*EXERCISE DESCRIPTION*
Your answer should consist of each line below that includes the word "User".
──────── TASK DATA ────────
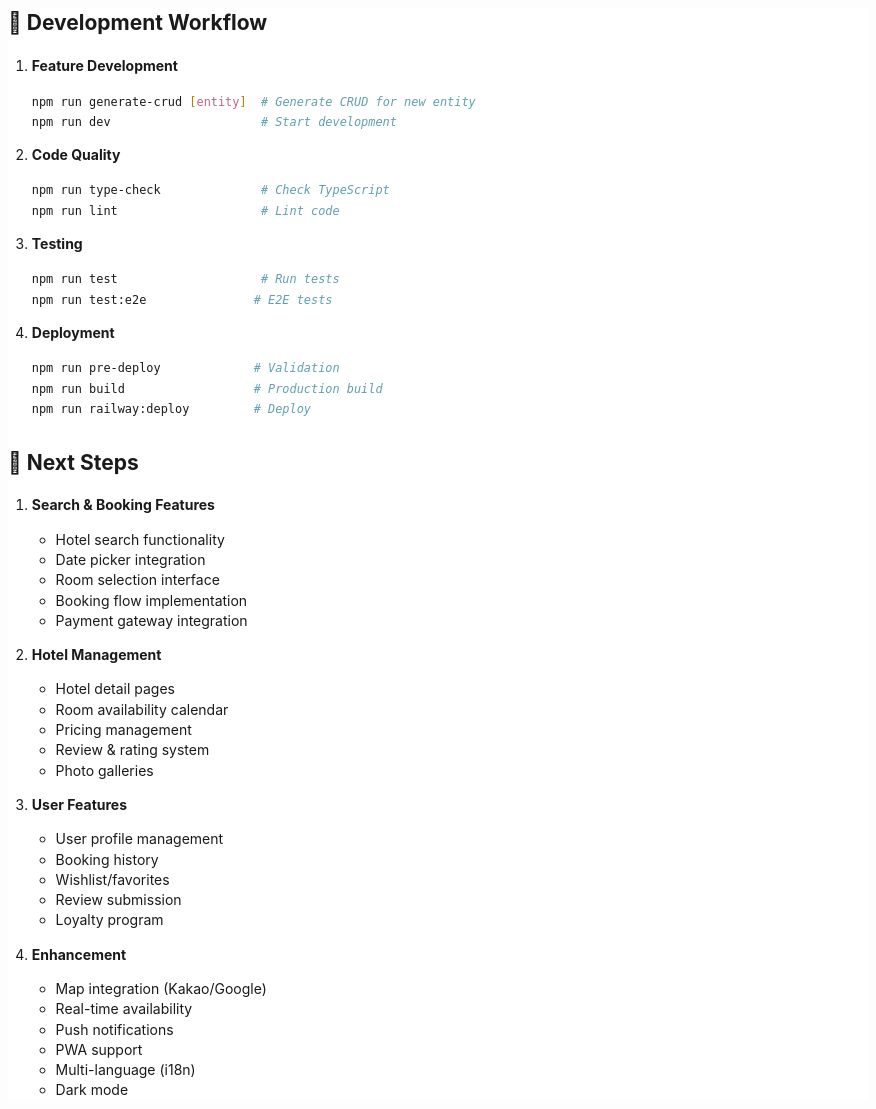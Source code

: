 ## 📝 Development Workflow

1. **Feature Development**
   ```bash
   npm run generate-crud [entity]  # Generate CRUD for new entity
   npm run dev                     # Start development
   ```

2. **Code Quality**
   ```bash
   npm run type-check              # Check TypeScript
   npm run lint                    # Lint code
   ```

3. **Testing**
   ```bash
   npm run test                    # Run tests
   npm run test:e2e               # E2E tests
   ```

4. **Deployment**
   ```bash
   npm run pre-deploy             # Validation
   npm run build                  # Production build
   npm run railway:deploy         # Deploy
   ```

## 🎯 Next Steps

1. **Search & Booking Features**
   - Hotel search functionality
   - Date picker integration
   - Room selection interface
   - Booking flow implementation
   - Payment gateway integration

2. **Hotel Management**
   - Hotel detail pages
   - Room availability calendar
   - Pricing management
   - Review & rating system
   - Photo galleries

3. **User Features**
   - User profile management
   - Booking history
   - Wishlist/favorites
   - Review submission
   - Loyalty program

4. **Enhancement**
   - Map integration (Kakao/Google)
   - Real-time availability
   - Push notifications
   - PWA support
   - Multi-language (i18n)
   - Dark mode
────────
*EXERCISE RESPONSE*
3. **User Features**
   - User profile management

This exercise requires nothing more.